Phil really wasn’t interested in Father O’Malley and his mint humbugs. He was trying to concentrate on the universe in four dimensions and there was his mother jabbering away about mint humbugs!
“He was telling me that he was having a word with Mr Frobisher earlier on.”
Grunt.
“The Reverend Frobisher. From St. John’s.”
That caught Phil’s attention. He’d been at St. John’s late on Wednesday night, or early on Thursday morning, depending on how you looked at it. He’d been there with Alf Larkin and Harry Throop. Alf and Harry had gone inside. Phil had stayed outside. On the lookout.

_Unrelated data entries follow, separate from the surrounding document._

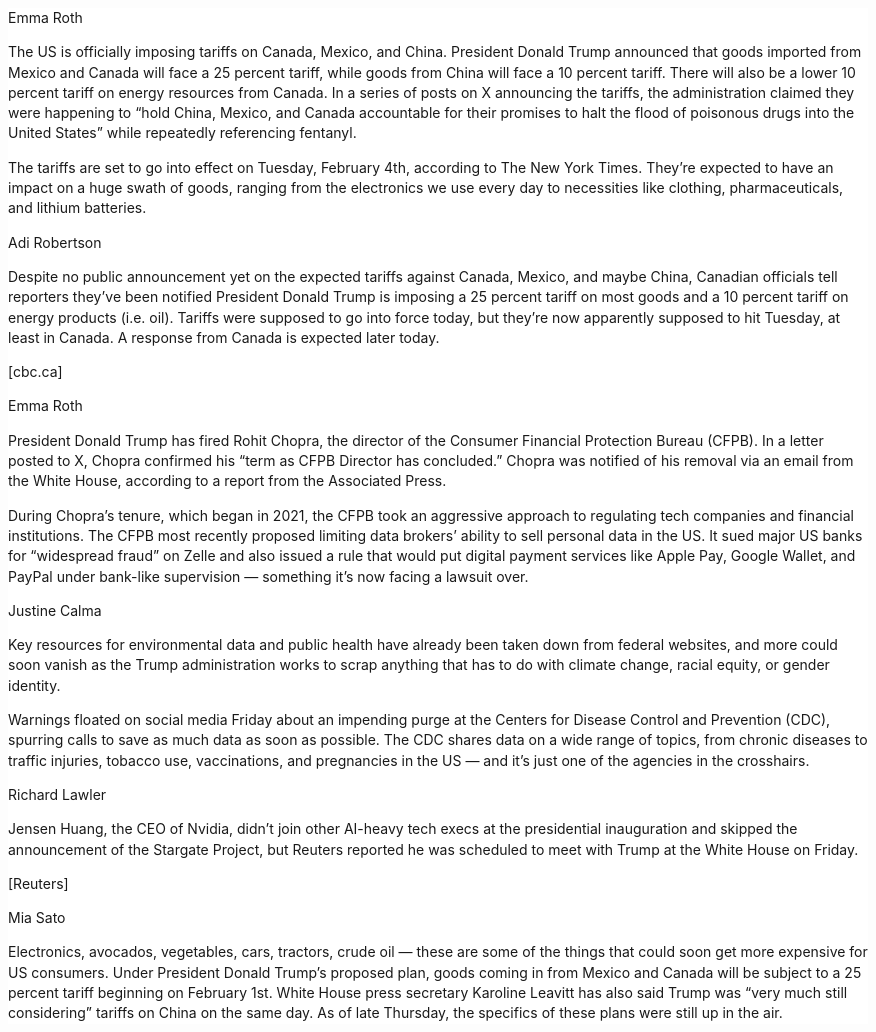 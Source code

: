 Emma Roth

The US is officially imposing tariffs on Canada, Mexico, and China. President Donald Trump announced that goods imported from Mexico and Canada will face a 25 percent tariff, while goods from China will face a 10 percent tariff. There will also be a lower 10 percent tariff on energy resources from Canada. In a series of posts on X announcing the tariffs, the administration claimed they were happening to “hold China, Mexico, and Canada accountable for their promises to halt the flood of poisonous drugs into the United States” while repeatedly referencing fentanyl.

The tariffs are set to go into effect on Tuesday, February 4th, according to The New York Times. They’re expected to have an impact on a huge swath of goods, ranging from the electronics we use every day to necessities like clothing, pharmaceuticals, and lithium batteries.

Adi Robertson

Despite no public announcement yet on the expected tariffs against Canada, Mexico, and maybe China, Canadian officials tell reporters they’ve been notified President Donald Trump is imposing a 25 percent tariff on most goods and a 10 percent tariff on energy products (i.e. oil). Tariffs were supposed to go into force today, but they’re now apparently supposed to hit Tuesday, at least in Canada. A response from Canada is expected later today.

[cbc.ca]

Emma Roth

President Donald Trump has fired Rohit Chopra, the director of the Consumer Financial Protection Bureau (CFPB). In a letter posted to X, Chopra confirmed his “term as CFPB Director has concluded.” Chopra was notified of his removal via an email from the White House, according to a report from the Associated Press.

During Chopra’s tenure, which began in 2021, the CFPB took an aggressive approach to regulating tech companies and financial institutions. The CFPB most recently proposed limiting data brokers’ ability to sell personal data in the US. It sued major US banks for “widespread fraud” on Zelle and also issued a rule that would put digital payment services like Apple Pay, Google Wallet, and PayPal under bank-like supervision — something it’s now facing a lawsuit over.

Justine Calma

Key resources for environmental data and public health have already been taken down from federal websites, and more could soon vanish as the Trump administration works to scrap anything that has to do with climate change, racial equity, or gender identity.

Warnings floated on social media Friday about an impending purge at the Centers for Disease Control and Prevention (CDC), spurring calls to save as much data as soon as possible. The CDC shares data on a wide range of topics, from chronic diseases to traffic injuries, tobacco use, vaccinations, and pregnancies in the US — and it’s just one of the agencies in the crosshairs.

Richard Lawler

Jensen Huang, the CEO of Nvidia, didn’t join other AI-heavy tech execs at the presidential inauguration and skipped the announcement of the Stargate Project, but Reuters reported he was scheduled to meet with Trump at the White House on Friday.

[Reuters]

Mia Sato

Electronics, avocados, vegetables, cars, tractors, crude oil — these are some of the things that could soon get more expensive for US consumers. Under President Donald Trump’s proposed plan, goods coming in from Mexico and Canada will be subject to a 25 percent tariff beginning on February 1st. White House press secretary Karoline Leavitt has also said Trump was “very much still considering” tariffs on China on the same day. As of late Thursday, the specifics of these plans were still up in the air.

“Did you hear what I said?” his mother asked.
“I heard you,” said Phil.
“Apparently the Reverend Frobisher had a bit of a chat to you.”
“Not to me.”
“That’s what he told Father O’Malley, at any rate. He said he saw you, hanging around outside St. John’s. In the early hours of the morning. Thursday morning that would be. Very early in the morning.”
Phil said nothing.
“I said, ‘I don’t think that can have been our Phil, Father’. That’s what I told him. ‘Why would our Phil be up at St. John’s in the middle of the night?’ And he said, ‘That’s what I was wondering. I told Mr Frobisher,’ he said, ‘I can’t think why Philip McEnery would be visiting St. John’s at that time of night. Unless, that is, he is thinking of joining the Anglican Communion.’”
Phil grunted.
“That was Father O’Malley’s little joke,” his mother explained. “He knows you are as likely to become an Anglican as a Satanist.” She paused. “Or maybe even less so.”
Phil’s mother continued with her ironing. From the set of her jaw and the fierce way she was pushing the hot iron over a shirt, Phil knew that she hadn’t finished with her story yet.
She folded the sleeves carefully over the shirt that she had just ironed and placed it on top of the pile of shirts on the armchair next to the ironing board, then Phil’s mum put her iron onto the metal stand fixed to one end of the board and turned to look at her son, with her arms folded in front of her. “There was a robbery,” she said. “From St. John’s church. I don’t suppose you’d know anything about that, would you?”